The cpg <tr(TM)> with the right context "Pause" gives the mpg (tra>). Its realization corresponds to the pronounciations [troe] , [trø] , [:], t^r... where '^'means unvoicing, and '>' means a strong boundary pause.

III 2 ) The HMM compiler

Many of the speech recognition systems are based on hierarchic building Hidden Markov Models ( HMM ) with elementary HMM. Current tools are availables : PHIL 90[6], HTK[7] Unfortunatly, they are unsuited to the production control of our HMM and tree structures.

Thus we are developed our HMM compiler; from the description of elementary HMM and basic instructions, the compiler builds a multi-level HMM.

The Viterbi algorithm is run with the states of the bottom level.This level is called "active".The others levels are the successive savings of the building steps.

The set of instructions contains three sections :

-- The first section identifies classical HMM.

A HMM may have two types of transitions :

* The "active transitions" are connected to a probabilist function and can be associated to a observation vector.

* The "empty transitions" dont't produce any observation. They are used to link the elementary HMM.

Each transition is associated to its backward transition. Thus, we can identify, for every state, its preceding and following states in the HMM.

A state name is composed of a root name and a extension name; the states which have the same root name make a state-class.

Figure 2 : Example of identification of a classical HMM

-- The second section contains instructions used to "overlap" the different HMM. This type of instructions links global HMM transitions with of a sub-HMM This new connection can be "obligatory" ( "Cluster" ) i.e. the initial transition is deleted, or "optional" ("Coarticulation") i.e. the global HMM transition is preserved and so, we have a double transition.

Furthermore, we can link a state-class with a sub-HMM ( "Link" ). These sub-HMMs can be describe in the same text file as the global HMM or create in main memory before.

A "relationship" is defined between the state ( case "Link" ) or the transition ( case "Cluster" or "Coarticulation" ) and the sub-HMM which replaces it. The root of the genealogic tree of sub-HMM states will be increased by a new ancestor, which is the replaced state. Reciprocally, we add to structure of son-states, the state-ancestors of the sub-HMM .
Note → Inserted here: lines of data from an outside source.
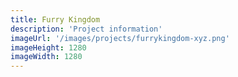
```yaml
---
title: Furry Kingdom
description: 'Project information'
imageUrl: '/images/projects/furrykingdom-xyz.png'
imageHeight: 1280
imageWidth: 1280
---
```

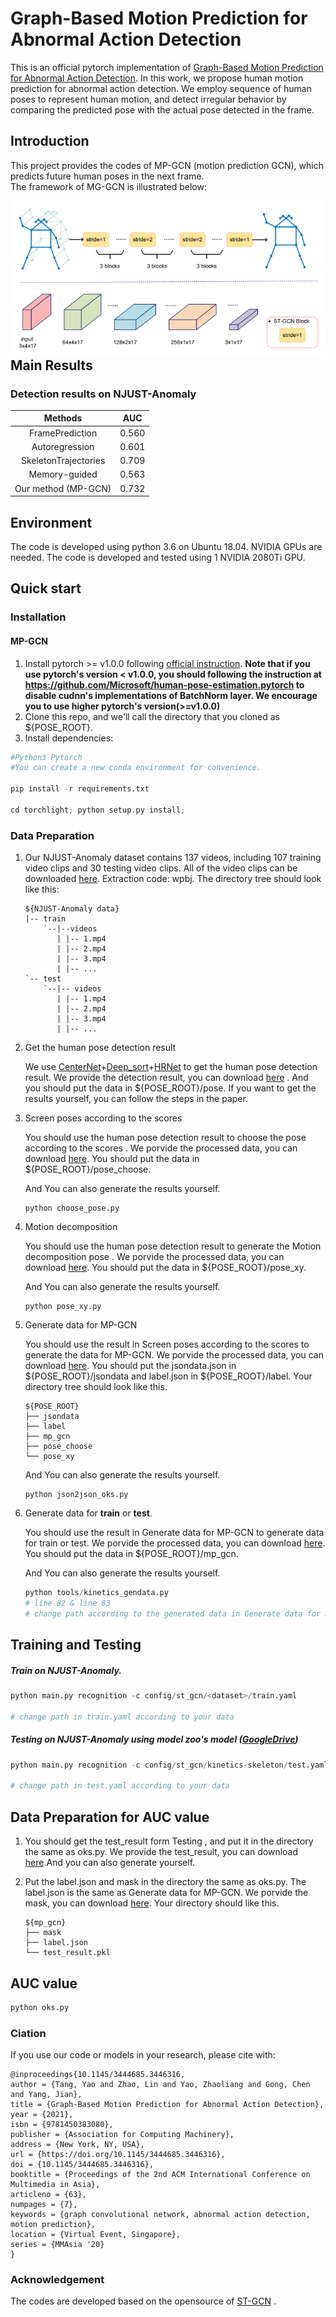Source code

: # Graph-Based Motion Prediction for Abnormal Action Detection

This is an official pytorch implementation of [Graph-Based Motion Prediction for Abnormal Action Detection](https://dl.acm.org/doi/abs/10.1145/3444685.3446316). In this work,  we propose human motion prediction for abnormal action detection. We employ sequence of human poses to represent human motion, and detect irregular behavior by comparing the predicted pose with the actual pose detected in the frame.

## Introduction

This project provides the codes of MP-GCN (motion prediction GCN), which predicts future human poses in the next frame. </br> The framework of MG-GCN is illustrated below:

<img src="MP-GCN.png" style="zoom: 80%;float:left" />

## Main Results

### Detection results on NJUST-Anomaly

|       Methods        |  AUC  |
| :------------------: | :---: |
|   FramePrediction    | 0.560 |
|    Autoregression    | 0.601 |
| SkeletonTrajectories | 0.709 |
|    Memory-guided     | 0.563 |
| Our method (MP-GCN)  | 0.732 |


## Environment

The code is developed using python 3.6 on Ubuntu 18.04. NVIDIA GPUs are needed. The code is developed and tested using 1 NVIDIA 2080Ti GPU.

## Quick start

### Installation

#### MP-GCN

1. Install pytorch >= v1.0.0 following [official instruction](https://pytorch.org/). **Note that if you use pytorch's version < v1.0.0, you should following the instruction at https://github.com/Microsoft/human-pose-estimation.pytorch to disable cudnn's implementations of BatchNorm layer. We encourage you to use higher pytorch's version(>=v1.0.0)**
2. Clone this repo, and we'll call the directory that you cloned as ${POSE_ROOT}.
3. Install dependencies:

```python
#Python3 Pytorch
#You can create a new conda environment for convenience.

pip install -r requirements.txt

cd torchlight; python setup.py install; 
```

### Data Preparation

1. Our NJUST-Anomaly dataset contains 137 videos, including 107 training video clips and 30 testing video clips. All of the video clips can be downloaded [here](https://pan.baidu.com/s/1TT8Qn0Q8nkhxOeY5_QaiRg). Extraction code: wpbj. The directory tree should look like this:

   ```
   ${NJUST-Anomaly data}
   |-- train
       `--|--videos
          | |-- 1.mp4
          | |-- 2.mp4
          | |-- 3.mp4
          | |-- ...
   `-- test
       `--|-- videos
          | |-- 1.mp4
          | |-- 2.mp4
          | |-- 3.mp4
          | |-- ...    
   ```


2. Get the human pose detection result

   We use [CenterNet](https://github.com/xingyizhou/CenterNet)+[Deep_sort](https://github.com/nwojke/deep_sort)+[HRNet](https://github.com/HRNet/HRNet-Human-Pose-Estimation) to get the human pose detection result. We provide the detection result, you can download [here]() . And you should put the data in ${POSE_ROOT}/pose. If you want to get the results yourself, you can follow the steps in the paper.

3. Screen poses according to the scores

   You should use the human pose detection result to choose the pose according to the scores . We porvide the processed data, you can download [here](). You should put the data in ${POSE_ROOT}/pose_choose. 

   And You can also generate the results yourself.

   ```
   python choose_pose.py
   ```

4. Motion decomposition

   You should use the human pose detection result to generate the Motion decomposition pose . We porvide the processed data, you can download [here](). You should put the data in ${POSE_ROOT}/pose_xy. 

     And You can also generate the results yourself.

     ```
   python pose_xy.py
     ```

5. Generate data for MP-GCN

   You should use the result in Screen poses according to the scores to generate the data for MP-GCN. We porvide the processed data, you can download [here](). You should put the jsondata.json in ${POSE_ROOT}/jsondata and label.json in ${POSE_ROOT}/label. Your directory tree should look like this.

   ```
   ${POSE_ROOT}
   ├── jsondata
   ├── label
   ├── mp_gcn
   ├── pose_choose
   └── pose_xy
   ```

   And You can also generate the results yourself.

   ```
   python json2json_oks.py
   ```

6. Generate data for **train** or **test**.

   You should use the result in Generate data for MP-GCN to generate data for train or test. We porvide the processed data, you can download [here](). You should put the data in ${POSE_ROOT}/mp_gcn. 

   And You can also generate the results yourself.

   ```python
   python tools/kinetics_gendata.py
   # line 82 & line 83
   # change path according to the generated data in Generate data for MP-GCN.
   ```



## Training and Testing 

##### Train on NJUST-Anomaly.

```python
python main.py recognition -c config/st_gcn/<dataset>/train.yaml

# change path in train.yaml according to your data
```

##### Testing on NJUST-Anomaly using model zoo's model ([GoogleDrive]())

```python
python main.py recognition -c config/st_gcn/kinetics-skeleton/test.yaml

# change path in test.yaml according to your data 
```



## Data Preparation for AUC value

1. You should get the test_result form Testing , and put it in the directory  the same as oks.py. We provide the test_result, you can download [here]().And  you can also generate yourself.

2. Put the label.json and mask in the directory  the same as oks.py. The label.json is the same as Generate data for MP-GCN. We porvide the mask, you can download [here](). Your directory should like this.

   ```
   ${mp_gcn}
   ├── mask
   ├── label.json
   └── test_result.pkl
   ```



## AUC value

```python
python oks.py
```




### Ciation

If you use our code or models in your research, please cite with:

```
@inproceedings{10.1145/3444685.3446316,
author = {Tang, Yao and Zhao, Lin and Yao, Zhaoliang and Gong, Chen and Yang, Jian},
title = {Graph-Based Motion Prediction for Abnormal Action Detection},
year = {2021},
isbn = {9781450383080},
publisher = {Association for Computing Machinery},
address = {New York, NY, USA},
url = {https://doi.org/10.1145/3444685.3446316},
doi = {10.1145/3444685.3446316},
booktitle = {Proceedings of the 2nd ACM International Conference on Multimedia in Asia},
articleno = {63},
numpages = {7},
keywords = {graph convolutional network, abnormal action detection, motion prediction},
location = {Virtual Event, Singapore},
series = {MMAsia '20}
}
```

### Acknowledgement

The codes are developed based on the opensource of [ST-GCN](https://github.com/yysijie/st-gcn/blob/master/OLD_README.md) .

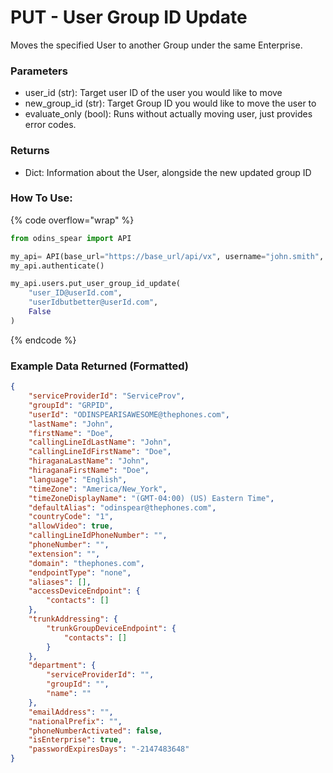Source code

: # PUT - User Group ID Update

Moves the specified User to another Group under the same Enterprise.

### Parameters&#x20;

* user\_id (str): Target user ID of the user you would like to move
* new\_group\_id (str): Target Group ID you would like to move the user to
* evaluate\_only (bool): Runs without actually moving user, just provides error codes.

### Returns

* Dict: Information about the User, alongside the new updated group ID

### How To Use:

{% code overflow="wrap" %}
```python
from odins_spear import API

my_api= API(base_url="https://base_url/api/vx", username="john.smith", password="ODIN_INSTANCE_1")
my_api.authenticate()

my_api.users.put_user_group_id_update(
    "user_ID@userId.com",
    "userIdbutbetter@userId.com",
    False
)
```
{% endcode %}

### Example Data Returned (Formatted)

```json
{
    "serviceProviderId": "ServiceProv",
    "groupId": "GRPID",
    "userId": "ODINSPEARISAWESOME@thephones.com",
    "lastName": "John",
    "firstName": "Doe",
    "callingLineIdLastName": "John",
    "callingLineIdFirstName": "Doe",
    "hiraganaLastName": "John",
    "hiraganaFirstName": "Doe",
    "language": "English",
    "timeZone": "America/New_York",
    "timeZoneDisplayName": "(GMT-04:00) (US) Eastern Time",
    "defaultAlias": "odinspear@thephones.com",
    "countryCode": "1",
    "allowVideo": true,
    "callingLineIdPhoneNumber": "",
    "phoneNumber": "",
    "extension": "",
    "domain": "thephones.com",
    "endpointType": "none",
    "aliases": [],
    "accessDeviceEndpoint": {
        "contacts": []
    },
    "trunkAddressing": {
        "trunkGroupDeviceEndpoint": {
            "contacts": []
        }
    },
    "department": {
        "serviceProviderId": "",
        "groupId": "",
        "name": ""
    },
    "emailAddress": "",
    "nationalPrefix": "",
    "phoneNumberActivated": false,
    "isEnterprise": true,
    "passwordExpiresDays": "-2147483648"
}
```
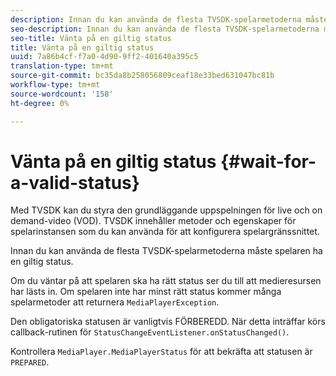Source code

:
 ```yaml
---
description: Innan du kan använda de flesta TVSDK-spelarmetoderna måste spelaren ha en giltig status.
seo-description: Innan du kan använda de flesta TVSDK-spelarmetoderna måste spelaren ha en giltig status.
seo-title: Vänta på en giltig status
title: Vänta på en giltig status
uuid: 7a86b4cf-f7a0-4d90-9ff2-401640a395c5
translation-type: tm+mt
source-git-commit: bc35da8b258056809ceaf18e33bed631047bc81b
workflow-type: tm+mt
source-wordcount: '158'
ht-degree: 0%

---
```



# Vänta på en giltig status {#wait-for-a-valid-status}

Med TVSDK kan du styra den grundläggande uppspelningen för live och on demand-video (VOD). TVSDK innehåller metoder och egenskaper för spelarinstansen som du kan använda för att konfigurera spelargränssnittet.

Innan du kan använda de flesta TVSDK-spelarmetoderna måste spelaren ha en giltig status.

Om du väntar på att spelaren ska ha rätt status ser du till att medieresursen har lästs in. Om spelaren inte har minst rätt status kommer många spelarmetoder att returnera `MediaPlayerException`.

Den obligatoriska statusen är vanligtvis FÖRBEREDD. När detta inträffar körs callback-rutinen för `StatusChangeEventListener.onStatusChanged()`.

Kontrollera `MediaPlayer.MediaPlayerStatus` för att bekräfta att statusen är `PREPARED`.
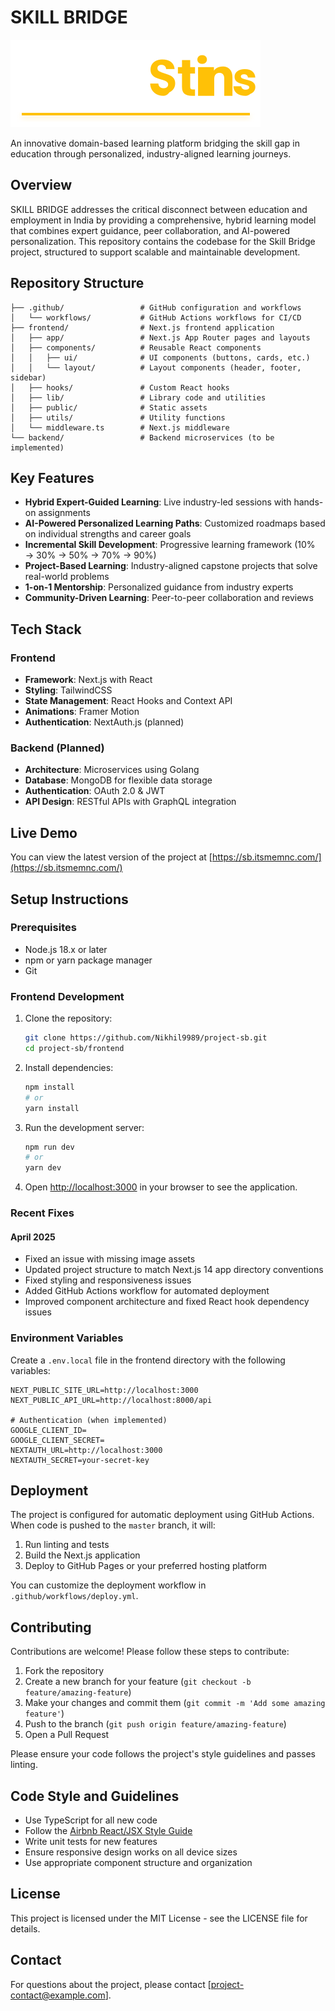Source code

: # SKILL BRIDGE

![Skill Bridge Logo](frontend/public/logo.svg)

An innovative domain-based learning platform bridging the skill gap in education through personalized, industry-aligned learning journeys.

## Overview

SKILL BRIDGE addresses the critical disconnect between education and employment in India by providing a comprehensive, hybrid learning model that combines expert guidance, peer collaboration, and AI-powered personalization. This repository contains the codebase for the Skill Bridge project, structured to support scalable and maintainable development.

## Repository Structure

```
├── .github/                 # GitHub configuration and workflows
│   └── workflows/           # GitHub Actions workflows for CI/CD
├── frontend/                # Next.js frontend application
│   ├── app/                 # Next.js App Router pages and layouts
│   ├── components/          # Reusable React components
│   │   ├── ui/              # UI components (buttons, cards, etc.)
│   │   └── layout/          # Layout components (header, footer, sidebar)
│   ├── hooks/               # Custom React hooks
│   ├── lib/                 # Library code and utilities
│   ├── public/              # Static assets
│   ├── utils/               # Utility functions
│   └── middleware.ts        # Next.js middleware
└── backend/                 # Backend microservices (to be implemented)
```

## Key Features

- **Hybrid Expert-Guided Learning**: Live industry-led sessions with hands-on assignments
- **AI-Powered Personalized Learning Paths**: Customized roadmaps based on individual strengths and career goals
- **Incremental Skill Development**: Progressive learning framework (10% → 30% → 50% → 70% → 90%)
- **Project-Based Learning**: Industry-aligned capstone projects that solve real-world problems
- **1-on-1 Mentorship**: Personalized guidance from industry experts
- **Community-Driven Learning**: Peer-to-peer collaboration and reviews

## Tech Stack

### Frontend
- **Framework**: Next.js with React
- **Styling**: TailwindCSS
- **State Management**: React Hooks and Context API
- **Animations**: Framer Motion
- **Authentication**: NextAuth.js (planned)

### Backend (Planned)
- **Architecture**: Microservices using Golang
- **Database**: MongoDB for flexible data storage
- **Authentication**: OAuth 2.0 & JWT
- **API Design**: RESTful APIs with GraphQL integration

## Live Demo

You can view the latest version of the project at [https://sb.itsmemnc.com/](https://sb.itsmemnc.com/)

## Setup Instructions

### Prerequisites

- Node.js 18.x or later
- npm or yarn package manager
- Git

### Frontend Development

1. Clone the repository:
   ```bash
   git clone https://github.com/Nikhil9989/project-sb.git
   cd project-sb/frontend
   ```

2. Install dependencies:
   ```bash
   npm install
   # or
   yarn install
   ```

3. Run the development server:
   ```bash
   npm run dev
   # or
   yarn dev
   ```

4. Open [http://localhost:3000](http://localhost:3000) in your browser to see the application.

### Recent Fixes

#### April 2025
- Fixed an issue with missing image assets
- Updated project structure to match Next.js 14 app directory conventions
- Fixed styling and responsiveness issues
- Added GitHub Actions workflow for automated deployment
- Improved component architecture and fixed React hook dependency issues

### Environment Variables

Create a `.env.local` file in the frontend directory with the following variables:

```
NEXT_PUBLIC_SITE_URL=http://localhost:3000
NEXT_PUBLIC_API_URL=http://localhost:8000/api

# Authentication (when implemented)
GOOGLE_CLIENT_ID=
GOOGLE_CLIENT_SECRET=
NEXTAUTH_URL=http://localhost:3000
NEXTAUTH_SECRET=your-secret-key
```

## Deployment

The project is configured for automatic deployment using GitHub Actions. When code is pushed to the `master` branch, it will:

1. Run linting and tests
2. Build the Next.js application
3. Deploy to GitHub Pages or your preferred hosting platform

You can customize the deployment workflow in `.github/workflows/deploy.yml`.

## Contributing

Contributions are welcome! Please follow these steps to contribute:

1. Fork the repository
2. Create a new branch for your feature (`git checkout -b feature/amazing-feature`)
3. Make your changes and commit them (`git commit -m 'Add some amazing feature'`)
4. Push to the branch (`git push origin feature/amazing-feature`)
5. Open a Pull Request

Please ensure your code follows the project's style guidelines and passes linting.

## Code Style and Guidelines

- Use TypeScript for all new code
- Follow the [Airbnb React/JSX Style Guide](https://github.com/airbnb/javascript/tree/master/react)
- Write unit tests for new features
- Ensure responsive design works on all device sizes
- Use appropriate component structure and organization

## License

This project is licensed under the MIT License - see the LICENSE file for details.

## Contact

For questions about the project, please contact [project-contact@example.com].

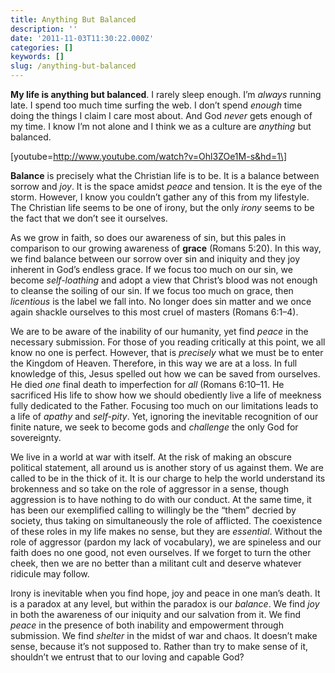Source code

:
 ```yaml
---
title: Anything But Balanced
description: ''
date: '2011-11-03T11:30:22.000Z'
categories: []
keywords: []
slug: /anything-but-balanced
---
```


**My life is anything but balanced**. I rarely sleep enough. I’m _always_ running late. I spend too much time surfing the web. I don’t spend _enough_ time doing the things I claim I care most about. And God _never_ gets enough of my time. I know I’m not alone and I think we as a culture are _anything_ but balanced.

\[youtube=http://www.youtube.com/watch?v=Ohl3ZOe1M-s&hd=1\]

**Balance** is precisely what the Christian life is to be. It is a balance between sorrow and _joy_. It is the space amidst _peace_ and tension. It is the eye of the storm. However, I know you couldn’t gather any of this from my lifestyle. The Christian life seems to be one of irony, but the only _irony_ seems to be the fact that we don’t see it ourselves.

As we grow in faith, so does our awareness of sin, but this pales in comparison to our growing awareness of **grace** (Romans 5:20). In this way, we find balance between our sorrow over sin and iniquity and they joy inherent in God’s endless grace. If we focus too much on our sin, we become _self-loathing_ and adopt a view that Christ’s blood was not enough to cleanse the soiling of our sin. If we focus too much on grace, then _licentious_ is the label we fall into. No longer does sin matter and we once again shackle ourselves to this most cruel of masters (Romans 6:1–4).

We are to be aware of the inability of our humanity, yet find _peace_ in the necessary submission. For those of you reading critically at this point, we all know no one is perfect. However, that is _precisely_ what we must be to enter the Kingdom of Heaven. Therefore, in this way we are at a loss. In full knowledge of this, Jesus spelled out how we can be saved from ourselves. He died _one_ final death to imperfection for _all_ (Romans 6:10–11. He sacrificed His life to show how we should obediently live a life of meekness fully dedicated to the Father. Focusing too much on our limitations leads to a life of _apathy_ and _self-pity_. Yet, ignoring the inevitable recognition of our finite nature, we seek to become gods and _challenge_ the only God for sovereignty.

We live in a world at war with itself. At the risk of making an obscure political statement, all around us is another story of us against them. We are called to be in the thick of it. It is our charge to help the world understand its brokenness and so take on the role of aggressor in a sense, though aggression is to have nothing to do with our conduct. At the same time, it has been our exemplified calling to willingly be the “them” decried by society, thus taking on simultaneously the role of afflicted. The coexistence of these roles in my life makes no sense, but they are _essential_. Without the role of aggressor (pardon my lack of vocabulary), we are spineless and our faith does no one good, not even ourselves. If we forget to turn the other cheek, then we are no better than a militant cult and deserve whatever ridicule may follow.

Irony is inevitable when you find hope, joy and peace in one man’s death. It is a paradox at any level, but within the paradox is our _balance_. We find _joy_ in both the awareness of our iniquity and our salvation from it. We find _peace_ in the presence of both inability and empowerment through submission. We find _shelter_ in the midst of war and chaos. It doesn’t make sense, because it’s not supposed to. Rather than try to make sense of it, shouldn’t we entrust that to our loving and capable God?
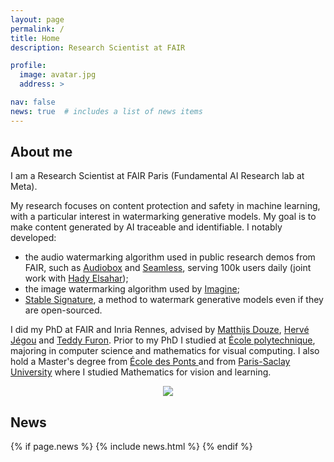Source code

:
 ```yaml
---
layout: page
permalink: /
title: Home
description: Research Scientist at FAIR

profile:
  image: avatar.jpg
  address: >

nav: false
news: true  # includes a list of news items
---
```


## About me

<div class="row">
  <div class="col-md-8" markdown="1">
  I am a Research Scientist at FAIR Paris (Fundamental AI Research lab at Meta).
  
  My research focuses on content protection and safety in machine learning, with a particular interest in watermarking generative models. My goal is to make content generated by AI traceable and identifiable.
  I notably developed:
  - the audio watermarking algorithm used in public research demos from FAIR, such as [Audiobox](https://audiobox.metademolab.com) and [Seamless](https://seamless.qa.metademolab), serving 100k users daily (joint work with [Hady Elsahar](https://www.hadyelsahar.io/));
  - the image watermarking algorithm used by [Imagine](https://imagine.meta.com/);
  - [Stable Signature](https://ai.meta.com/blog/stable-signature-watermarking-generative-ai/), a method to watermark generative models even if they are open-sourced.

  I did my PhD at FAIR and Inria Rennes, advised by [Matthijs Douze](https://scholar.google.fr/citations?user=0eFZtREAAAAJ&hl=fr), [Hervé Jégou](https://scholar.google.fr/citations?user=1lcY2z4AAAAJ&hl=fr) and [Teddy Furon](https://scholar.google.fr/citations?user=aLUbWzAAAAAJ&hl=fr). 
  Prior to my PhD I studied at [École polytechnique](https://www.polytechnique.edu/en), majoring in computer science and mathematics for visual computing. I also hold a Master's degree from [École des Ponts ](https://www.ecoledesponts.fr/en) and from [Paris-Saclay University](https://www.universite-paris-saclay.fr/en) where I studied Mathematics for vision and learning. 

  <!-- I am really excited in the developement of Artificial Intelligence and of its applications in the fields of every day's life.  -->
  </div>
  <div class="col-md-4 m-auto" style="text-align: center">
    <img class="img-responsive rounded-circle profile" src="assets/img/{{page.profile.image}}">
  </div>
</div>


## News

{% if page.news %}
  {% include news.html %}
{% endif %}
The replaced state and its transitions become unaffected to the "active level"; thus, they called "inactives". The inactives states are the ancestors of the states of the active level.They connect them by inactive transitions. Each states generation corresponds to a level in the HMM. Therefore, each state of the HMM is linked to its ancestors and its sons.

Figure 3 : Example of overlap of HMM.

-- The HMM may have discrete or continuous probabilist laws. Default values are injected in these pdfs parameters. The third section gives to the user the possibility to modify these default values with his own initialisation values. The user can initialize the totality or a part of the parameters. This part is characterized by the functions which are connected to one state-class.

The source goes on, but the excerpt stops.